Every morning, we compile the links of the day and dump them here...
highlighting the big storyline. Because there's nothing quite as
satisfying as a good morning dump.
Now three days after walking off the mound with a strained right forearm, closer Joel Hanrahan continues to feel so much soreness that he’s having trouble gripping a baseball.
And so the Red Sox are seeking the opinions of two noted orthopedic surgeons.
The images from Hanrahan’s MRI exam have been sent to Dr. James Andrews and Dr. David Altchek.
Based on the findings of the Sox’ medical staff, the MRI didn’t
indicate structural damage to the elbow but confirmed a strain of the
flexor mass, where the tendon meets the joint.
According to Hanrahan, there’s some question over whether the
damaged tendon has been protecting the ligament as it’s supposed to.
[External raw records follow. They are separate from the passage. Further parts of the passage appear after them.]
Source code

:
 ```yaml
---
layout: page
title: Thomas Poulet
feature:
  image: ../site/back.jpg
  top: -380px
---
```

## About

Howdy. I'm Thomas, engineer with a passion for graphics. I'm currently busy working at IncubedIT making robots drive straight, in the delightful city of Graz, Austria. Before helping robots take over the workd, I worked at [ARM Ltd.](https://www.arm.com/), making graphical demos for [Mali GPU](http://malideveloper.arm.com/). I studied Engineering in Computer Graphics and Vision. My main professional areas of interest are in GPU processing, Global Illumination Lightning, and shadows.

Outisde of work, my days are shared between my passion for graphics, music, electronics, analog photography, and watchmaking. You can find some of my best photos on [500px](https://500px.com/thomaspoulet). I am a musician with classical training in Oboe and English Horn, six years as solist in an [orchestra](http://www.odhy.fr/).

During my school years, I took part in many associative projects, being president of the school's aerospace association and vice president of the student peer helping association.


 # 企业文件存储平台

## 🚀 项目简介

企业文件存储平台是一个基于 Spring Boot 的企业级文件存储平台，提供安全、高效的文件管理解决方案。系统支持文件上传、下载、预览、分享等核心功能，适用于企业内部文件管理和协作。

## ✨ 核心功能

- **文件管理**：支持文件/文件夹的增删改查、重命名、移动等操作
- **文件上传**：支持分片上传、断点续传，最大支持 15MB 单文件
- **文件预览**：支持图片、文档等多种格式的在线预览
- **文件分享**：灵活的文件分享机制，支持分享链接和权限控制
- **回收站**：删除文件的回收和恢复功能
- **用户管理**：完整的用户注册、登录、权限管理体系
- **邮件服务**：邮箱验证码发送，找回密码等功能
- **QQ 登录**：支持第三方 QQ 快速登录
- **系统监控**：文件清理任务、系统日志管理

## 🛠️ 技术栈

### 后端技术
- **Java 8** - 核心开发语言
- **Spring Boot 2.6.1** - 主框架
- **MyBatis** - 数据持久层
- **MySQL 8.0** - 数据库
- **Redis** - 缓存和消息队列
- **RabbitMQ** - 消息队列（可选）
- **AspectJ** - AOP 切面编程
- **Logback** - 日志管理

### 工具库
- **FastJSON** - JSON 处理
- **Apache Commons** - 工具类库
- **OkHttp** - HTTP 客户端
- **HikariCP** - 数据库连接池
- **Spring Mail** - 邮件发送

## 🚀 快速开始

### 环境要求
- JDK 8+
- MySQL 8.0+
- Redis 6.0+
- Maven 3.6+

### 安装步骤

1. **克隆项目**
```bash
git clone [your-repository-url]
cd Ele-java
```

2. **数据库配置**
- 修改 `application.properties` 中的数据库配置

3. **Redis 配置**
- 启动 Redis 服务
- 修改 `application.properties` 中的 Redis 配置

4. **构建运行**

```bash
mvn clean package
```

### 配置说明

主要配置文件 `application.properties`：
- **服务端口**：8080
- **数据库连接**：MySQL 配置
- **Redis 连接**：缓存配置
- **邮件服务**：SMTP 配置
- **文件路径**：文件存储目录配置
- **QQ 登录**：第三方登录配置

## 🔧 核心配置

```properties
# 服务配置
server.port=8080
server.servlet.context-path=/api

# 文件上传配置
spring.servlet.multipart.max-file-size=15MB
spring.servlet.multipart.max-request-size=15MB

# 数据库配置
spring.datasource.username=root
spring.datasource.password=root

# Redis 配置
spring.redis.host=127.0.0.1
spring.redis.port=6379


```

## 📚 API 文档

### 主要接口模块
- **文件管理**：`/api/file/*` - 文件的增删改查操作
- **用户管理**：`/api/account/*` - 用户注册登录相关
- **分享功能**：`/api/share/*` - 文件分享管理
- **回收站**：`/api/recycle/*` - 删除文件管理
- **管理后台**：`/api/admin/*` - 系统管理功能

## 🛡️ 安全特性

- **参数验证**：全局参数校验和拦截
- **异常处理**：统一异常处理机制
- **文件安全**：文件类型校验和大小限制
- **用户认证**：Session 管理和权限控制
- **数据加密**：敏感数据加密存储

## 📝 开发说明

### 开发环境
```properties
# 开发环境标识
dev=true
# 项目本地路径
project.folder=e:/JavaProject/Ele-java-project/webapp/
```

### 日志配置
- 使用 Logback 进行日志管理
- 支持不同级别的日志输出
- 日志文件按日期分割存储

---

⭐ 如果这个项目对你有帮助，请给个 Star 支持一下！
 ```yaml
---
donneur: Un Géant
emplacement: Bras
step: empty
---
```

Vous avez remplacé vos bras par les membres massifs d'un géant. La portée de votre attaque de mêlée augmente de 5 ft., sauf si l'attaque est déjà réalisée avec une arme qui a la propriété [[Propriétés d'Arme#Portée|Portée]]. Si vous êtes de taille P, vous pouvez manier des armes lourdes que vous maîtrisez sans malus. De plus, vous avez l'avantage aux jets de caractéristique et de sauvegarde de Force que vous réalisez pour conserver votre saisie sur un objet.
If
the ligament has been affected, surgery may be a possibility, although
the Sox hope that is an extreme scenario.
“That’s one of the
things they’re looking at, to see how that ligament looks,” Hanrahan
said. “I think you could probably go through this clubhouse and look at
everybody’s ligament and it’s not going to be like a 12-year-old’s
ligament. So that’s one thing they’ll look at, to see if that ligament
has been compromised.”
The Red Sox expect to hear from Andrews and
Altchek today. In the meantime, Hanrahan has been icing his arm and
riding the exercise bike.
Herald: Notebook: Joel Hanrahan seeks second opinions
We all knew there would be a point in the season when Andrew Bailey would miss some time due to injury. Possibly extended time. And, that has happened.
Joel Hanrahan sucked a bit, missed some time, Andrew Bailey impressed, Hanrahan returned to eventually get his job back, now Junichi Tazawa is the man in the 9th inning. No one expected this situation.
Now Dr. James Andrews is in the picture, even though he is the best in the biz, we shouldn't expect a good outcome in terms of a timely return. This injury is worse than initially thought and the Sox are down both of their closers.
I guess losing 2 closers doesn't matter much because we haven't seen many save situations lately. This team is looking awful.
On Page 2, Did Adrian Gonzalez make David Ortiz a better hitter?
Ortiz is off to a 24-for-63 (.381) start, with nine doubles, four
homers, 17 RBI, a .412 on-base percentage and a .714 slugging
percentage, numbers that have left teammates and opponents shaking their
heads in wonder. If it's possible, Sox manager John Farrell believes Ortiz is even a better hitter now than he was from 2007-10, when Farrell worked as the Red Sox' pitching coach.“It
starts with his work routine leading up to (batting practice), and then
what he sets out to accomplish every day on the field pregame,” Farrell
said. “You rarely see him look to drive the ball out of the ballpark.”Instead,
Ortiz works on hitting the opposite way to left field, something he
didn’t do as often earlier in his career. Farrell suggested that playing
with former Sox first baseman Adrian Gonzalez over the
past two seasons may have helped to make Ortiz a more well-rounded
hitter. Like Ortiz, Gonzalez is a left-handed hitter, and throughout his
career, he has been known for being able to use the whole field,
including hitting with power to left and left-center. Early in 2011,
Gonzalez' first season with the Red Sox, Ortiz often marveled at his
approach at the plate.
Herald: How Adrian Gonzalez may have helped David Ortiz become a better hitter
Adrian Gonzalez may have help Ortiz by giving him some pointers on how to use the whole field. That's great. Remember when we thought Adrian Gonzalez would hit 10-15 more home runs as a Red Sox because of the layout of Fenway and his ability to hit opposite field homers? I certainly do. Glad we saw that spectacle.
Glad he could at least help out Ortiz before he was traded. Thanks, Adrian, for making David Ortiz so much better. I am so happy you were able to contribute something to this team.